6. Lots of people buying non-group insurance today will find they can get insurance for much, much less than they are paying today. Partly that’s because of the tax credits. But partly that’s because they’ll become eligible for Medicaid—at least in those states joining in the program’s expansion. Young adults, under the age of 26, also have the option of enrolling in their parents’ plans. And people younger than 30 will have access to special catastrophic plans that are even cheaper than other Obamacare insurance options, though they cover less.
7. These factors will mix together in different ways for different people, depending on income, place of residence, and so on. There’s lots of disagreement about how many people will pay more versus how many people will pay less. (The experts I trust most continue to say that, most likely, the majority of people will end up paying less.) But even if those paying more are a relatively tiny percentage of the population overall, they will still be a large group in raw numbers. It’s a big country! That’s why there are so many of these stories circulating right now. Of course, even those people paying more for their coverage will be paying rates that are, for the most part, comparable to the cost of insurance that employers provide to employees. They'll also be getting a level of coverage and security the old non-group market usually did not provide.

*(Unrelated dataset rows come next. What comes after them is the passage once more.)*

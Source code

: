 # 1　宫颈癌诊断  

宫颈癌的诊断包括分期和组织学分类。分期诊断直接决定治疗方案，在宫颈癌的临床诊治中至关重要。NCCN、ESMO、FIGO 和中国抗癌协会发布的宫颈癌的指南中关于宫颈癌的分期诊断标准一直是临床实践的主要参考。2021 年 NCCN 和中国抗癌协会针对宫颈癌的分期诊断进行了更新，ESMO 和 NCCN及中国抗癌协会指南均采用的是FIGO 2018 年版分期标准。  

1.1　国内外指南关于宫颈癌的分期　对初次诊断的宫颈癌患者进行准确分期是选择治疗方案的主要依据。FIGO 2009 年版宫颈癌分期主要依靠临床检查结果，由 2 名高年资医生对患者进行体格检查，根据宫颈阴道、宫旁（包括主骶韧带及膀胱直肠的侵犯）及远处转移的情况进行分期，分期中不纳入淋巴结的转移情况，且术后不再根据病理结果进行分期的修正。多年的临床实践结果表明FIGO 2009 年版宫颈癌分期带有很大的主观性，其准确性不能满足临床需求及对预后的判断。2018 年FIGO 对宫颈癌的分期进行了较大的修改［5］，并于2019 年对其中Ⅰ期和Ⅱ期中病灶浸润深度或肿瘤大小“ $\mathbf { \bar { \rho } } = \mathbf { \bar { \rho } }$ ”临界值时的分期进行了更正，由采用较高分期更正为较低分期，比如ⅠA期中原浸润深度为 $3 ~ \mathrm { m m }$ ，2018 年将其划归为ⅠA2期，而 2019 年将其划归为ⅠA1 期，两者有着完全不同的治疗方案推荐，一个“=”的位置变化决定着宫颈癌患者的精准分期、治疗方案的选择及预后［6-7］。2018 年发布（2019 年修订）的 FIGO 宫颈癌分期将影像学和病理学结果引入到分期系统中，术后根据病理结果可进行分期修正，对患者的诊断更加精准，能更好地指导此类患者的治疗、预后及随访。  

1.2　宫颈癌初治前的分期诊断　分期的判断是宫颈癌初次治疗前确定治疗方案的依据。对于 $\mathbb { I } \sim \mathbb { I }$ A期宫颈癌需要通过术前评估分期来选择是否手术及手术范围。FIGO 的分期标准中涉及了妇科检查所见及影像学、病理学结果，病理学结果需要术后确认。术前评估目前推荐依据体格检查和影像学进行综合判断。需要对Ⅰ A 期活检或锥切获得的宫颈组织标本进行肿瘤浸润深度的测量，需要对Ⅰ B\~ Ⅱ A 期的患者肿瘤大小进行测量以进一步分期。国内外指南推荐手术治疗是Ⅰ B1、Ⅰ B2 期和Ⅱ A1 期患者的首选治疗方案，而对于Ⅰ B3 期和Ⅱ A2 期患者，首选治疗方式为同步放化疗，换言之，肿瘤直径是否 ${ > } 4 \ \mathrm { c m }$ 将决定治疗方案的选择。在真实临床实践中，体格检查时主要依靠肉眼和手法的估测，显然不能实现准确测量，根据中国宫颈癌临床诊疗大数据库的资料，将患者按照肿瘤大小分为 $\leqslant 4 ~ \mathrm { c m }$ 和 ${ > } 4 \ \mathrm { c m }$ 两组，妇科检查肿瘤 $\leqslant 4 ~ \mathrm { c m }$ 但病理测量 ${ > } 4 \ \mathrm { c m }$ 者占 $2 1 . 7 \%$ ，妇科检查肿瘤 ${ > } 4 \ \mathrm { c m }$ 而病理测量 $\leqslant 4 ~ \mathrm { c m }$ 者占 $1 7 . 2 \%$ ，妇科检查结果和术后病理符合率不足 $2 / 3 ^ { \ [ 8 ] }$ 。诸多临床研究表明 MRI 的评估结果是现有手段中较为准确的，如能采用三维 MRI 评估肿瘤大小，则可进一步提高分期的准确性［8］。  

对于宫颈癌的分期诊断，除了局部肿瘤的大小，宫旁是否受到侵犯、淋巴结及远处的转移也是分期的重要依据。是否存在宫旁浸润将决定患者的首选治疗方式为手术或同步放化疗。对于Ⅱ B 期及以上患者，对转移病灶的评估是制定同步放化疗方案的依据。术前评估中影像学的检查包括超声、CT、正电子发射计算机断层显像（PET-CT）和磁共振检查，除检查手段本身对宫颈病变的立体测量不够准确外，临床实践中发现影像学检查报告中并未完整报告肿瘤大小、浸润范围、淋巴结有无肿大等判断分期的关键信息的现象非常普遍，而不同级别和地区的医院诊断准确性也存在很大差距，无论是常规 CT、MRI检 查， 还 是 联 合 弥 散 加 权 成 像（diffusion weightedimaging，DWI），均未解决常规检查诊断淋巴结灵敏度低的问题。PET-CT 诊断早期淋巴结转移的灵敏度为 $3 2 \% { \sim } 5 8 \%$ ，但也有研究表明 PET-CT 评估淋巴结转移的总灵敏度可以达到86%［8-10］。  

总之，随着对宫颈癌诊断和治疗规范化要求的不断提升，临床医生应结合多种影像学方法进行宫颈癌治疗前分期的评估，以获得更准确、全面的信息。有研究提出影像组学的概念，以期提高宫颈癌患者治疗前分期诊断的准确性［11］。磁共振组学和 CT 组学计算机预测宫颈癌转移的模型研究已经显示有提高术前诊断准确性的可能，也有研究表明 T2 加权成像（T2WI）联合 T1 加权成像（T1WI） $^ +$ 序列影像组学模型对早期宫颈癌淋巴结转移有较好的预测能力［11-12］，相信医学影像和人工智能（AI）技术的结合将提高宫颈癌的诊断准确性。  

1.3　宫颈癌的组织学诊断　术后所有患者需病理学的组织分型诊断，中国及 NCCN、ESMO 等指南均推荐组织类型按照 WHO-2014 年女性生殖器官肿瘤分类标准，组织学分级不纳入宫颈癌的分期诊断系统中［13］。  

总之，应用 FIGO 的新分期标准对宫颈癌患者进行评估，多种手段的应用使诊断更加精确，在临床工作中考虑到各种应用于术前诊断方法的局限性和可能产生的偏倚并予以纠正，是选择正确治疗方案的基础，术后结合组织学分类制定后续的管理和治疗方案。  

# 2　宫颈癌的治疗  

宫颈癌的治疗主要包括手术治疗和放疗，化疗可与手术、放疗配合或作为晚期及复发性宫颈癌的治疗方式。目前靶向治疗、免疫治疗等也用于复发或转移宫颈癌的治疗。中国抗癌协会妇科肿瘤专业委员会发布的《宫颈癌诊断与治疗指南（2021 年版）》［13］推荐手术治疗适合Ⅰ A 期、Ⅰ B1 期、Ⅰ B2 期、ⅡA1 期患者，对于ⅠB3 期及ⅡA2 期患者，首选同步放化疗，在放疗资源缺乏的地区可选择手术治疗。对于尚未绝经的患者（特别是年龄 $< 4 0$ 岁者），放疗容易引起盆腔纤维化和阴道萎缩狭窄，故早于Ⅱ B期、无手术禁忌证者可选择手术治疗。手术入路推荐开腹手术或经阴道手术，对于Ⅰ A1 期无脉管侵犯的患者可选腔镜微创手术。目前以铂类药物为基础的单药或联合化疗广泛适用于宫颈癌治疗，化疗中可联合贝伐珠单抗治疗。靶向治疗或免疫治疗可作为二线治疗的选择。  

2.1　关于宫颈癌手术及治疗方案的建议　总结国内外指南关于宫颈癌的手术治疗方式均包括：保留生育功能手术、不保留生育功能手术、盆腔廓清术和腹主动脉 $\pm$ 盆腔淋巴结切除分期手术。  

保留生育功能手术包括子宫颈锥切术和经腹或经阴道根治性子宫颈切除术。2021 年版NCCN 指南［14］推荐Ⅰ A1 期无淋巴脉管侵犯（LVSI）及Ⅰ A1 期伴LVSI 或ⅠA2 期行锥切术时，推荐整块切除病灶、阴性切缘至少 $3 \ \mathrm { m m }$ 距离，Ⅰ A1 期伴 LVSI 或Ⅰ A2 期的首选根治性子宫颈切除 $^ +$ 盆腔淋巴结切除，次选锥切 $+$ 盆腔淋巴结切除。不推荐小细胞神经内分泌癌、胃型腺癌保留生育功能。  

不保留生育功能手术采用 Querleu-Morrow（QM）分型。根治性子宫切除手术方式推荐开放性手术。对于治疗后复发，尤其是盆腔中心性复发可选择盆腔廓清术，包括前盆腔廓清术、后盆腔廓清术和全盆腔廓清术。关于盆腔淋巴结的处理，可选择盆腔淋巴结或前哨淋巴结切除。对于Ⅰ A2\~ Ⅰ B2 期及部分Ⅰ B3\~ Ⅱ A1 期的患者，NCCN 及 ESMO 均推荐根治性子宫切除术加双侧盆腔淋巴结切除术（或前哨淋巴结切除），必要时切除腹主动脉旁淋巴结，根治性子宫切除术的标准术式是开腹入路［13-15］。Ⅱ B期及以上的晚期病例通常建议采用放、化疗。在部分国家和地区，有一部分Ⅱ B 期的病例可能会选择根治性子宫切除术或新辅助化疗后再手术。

Are these trade-offs worthwhile? Is it fair to make the young, healthy, and wealthy subsidize the old, sick, and non-wealthy? Those are obviously issues about which intelligent, honest people can disagree. And right now the only way to get those all-important tax credits is through the healthcare.gov website—or call centers and paper applications that ultimately rely on the same technology. The people who stand to benefit from this transition don’t know it yet, because they aren’t able to log on and see how much they’ll save. That’s a big reason the stories of rate hikes are getting so much attention—and one more reason the federal governmetn needs to fix its website soon.